▶ **WHAT YOU WILL DO**
Find each line below where the word "access" occurs, and copy it.

(Records from a collection)
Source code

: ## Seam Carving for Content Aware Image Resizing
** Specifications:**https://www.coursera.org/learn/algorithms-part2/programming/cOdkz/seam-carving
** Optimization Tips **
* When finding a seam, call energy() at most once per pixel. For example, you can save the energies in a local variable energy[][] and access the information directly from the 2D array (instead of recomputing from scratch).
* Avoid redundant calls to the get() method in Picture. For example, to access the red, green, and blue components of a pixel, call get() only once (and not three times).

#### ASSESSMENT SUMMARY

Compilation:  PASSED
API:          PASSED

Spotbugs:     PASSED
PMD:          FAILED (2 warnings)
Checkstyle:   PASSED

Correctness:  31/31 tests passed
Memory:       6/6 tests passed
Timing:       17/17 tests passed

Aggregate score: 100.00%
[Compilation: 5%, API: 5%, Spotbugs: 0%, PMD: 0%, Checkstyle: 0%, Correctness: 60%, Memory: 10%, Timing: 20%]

▶ **FINISHED EXERCISE**
* When finding a seam, call energy() at most once per pixel. For example, you can save the energies in a local variable energy[][] and access the information directly from the 2D array (instead of recomputing from scratch).
* Avoid redundant calls to the get() method in Picture. For example, to access the red, green, and blue components of a pixel, call get() only once (and not three times).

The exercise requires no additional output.